Costelloe’s approach also recalls Gaston Bachelard’s reflections in The Poetics of Space (1958), where the home is imagined more tenderly as a universe of intimate experience: “A house that has been experienced is not an inert box. Inhabited space transcends geometrical space.” The home is lived in as much in imagination as in physical use. For Bachelard, even the smallest domestic objects, drawers and corners are charged with memory and reverie, becoming what he calls “organs of the secret psychological life.” Costelloe stages Kitchen in precisely this way, as a space that transcends its utilitarian function to become an intimate theatre of memory, fantasy, and psychic intensity. The embellished utensils and estranged furnishings operate like Bachelard’s “poetic images,” transforming the ordinary into sites of personal projection and latent desire.
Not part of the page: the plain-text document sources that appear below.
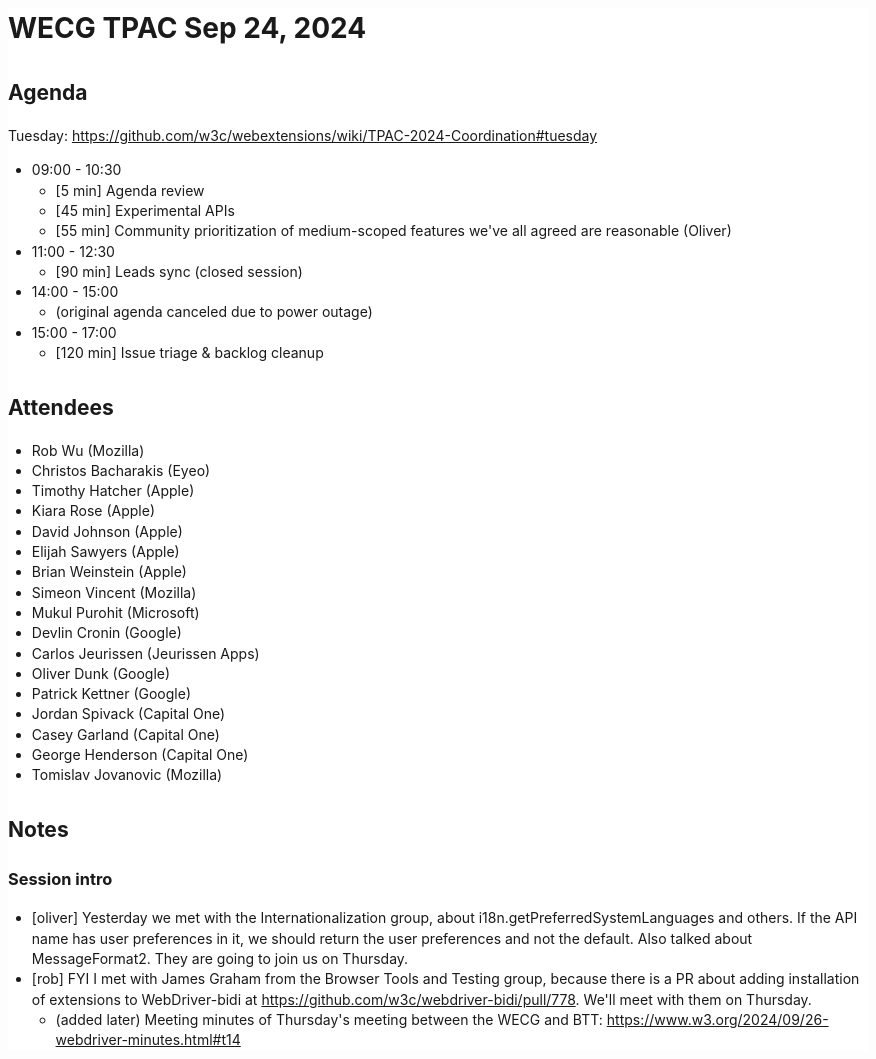 # WECG TPAC Sep 24, 2024


## Agenda

Tuesday: https://github.com/w3c/webextensions/wiki/TPAC-2024-Coordination#tuesday

 * 09:00 - 10:30
   * [5 min] Agenda review
   * [45 min] Experimental APIs
   * [55 min] Community prioritization of medium-scoped features we've all agreed are reasonable (Oliver)
 * 11:00 - 12:30
   * [90 min] Leads sync (closed session)
 * 14:00 - 15:00
   * (original agenda canceled due to power outage)
 * 15:00 - 17:00
   * [120 min] Issue triage & backlog cleanup


## Attendees

 * Rob Wu (Mozilla)
 * Christos Bacharakis (Eyeo)
 * Timothy Hatcher (Apple)
 * Kiara Rose (Apple)
 * David Johnson (Apple)
 * Elijah Sawyers (Apple)
 * Brian Weinstein (Apple)
 * Simeon Vincent (Mozilla)
 * Mukul Purohit (Microsoft)
 * Devlin Cronin (Google)
 * Carlos Jeurissen (Jeurissen Apps)
 * Oliver Dunk (Google)
 * Patrick Kettner (Google)
 * Jordan Spivack (Capital One)
 * Casey Garland (Capital One)
 * George Henderson (Capital One)
 * Tomislav Jovanovic (Mozilla)


## Notes


### Session intro

 * [oliver] Yesterday we met with the Internationalization group, about i18n.getPreferredSystemLanguages and others. If the API name has user preferences in it, we should return the user preferences and not the default. Also talked about MessageFormat2. They are going to join us on Thursday.
 * [rob] FYI I met with James Graham from the Browser Tools and Testing group, because there is a PR about adding installation of extensions to WebDriver-bidi at https://github.com/w3c/webdriver-bidi/pull/778. We'll meet with them on Thursday.
   * (added later) Meeting minutes of Thursday's meeting between the WECG and BTT: https://www.w3.org/2024/09/26-webdriver-minutes.html#t14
The scenography of the exhibition further intensifies these dynamics: works are displayed in custom cabinetry and frames against a carpeted floor, transforming the gallery into an uncanny domestic stage. A sculptural glass perfume vessel, cloaked in a hand-crocheted fine silver doily, is filled with a scent developed with perfumer Fahad Mayet, which imagines the olfactory atmosphere of a fictitious lived-in kitchen: hot stove, compact powder, polyester blouse. In the exhibition space, the smell, trapped in its bottle, can only be imagined, rather than actually perceived.
At its core, Kitchen meditates on the contradictions and pleasures of the domestic imaginary. Costelloe treats homemaking as at once invisible labour and as vehicle for ritual care, fantasy, and self-actualisation, inviting us to see the home not as a neutral container, but as a site of tension between sustenance and spectacle, burden and dream.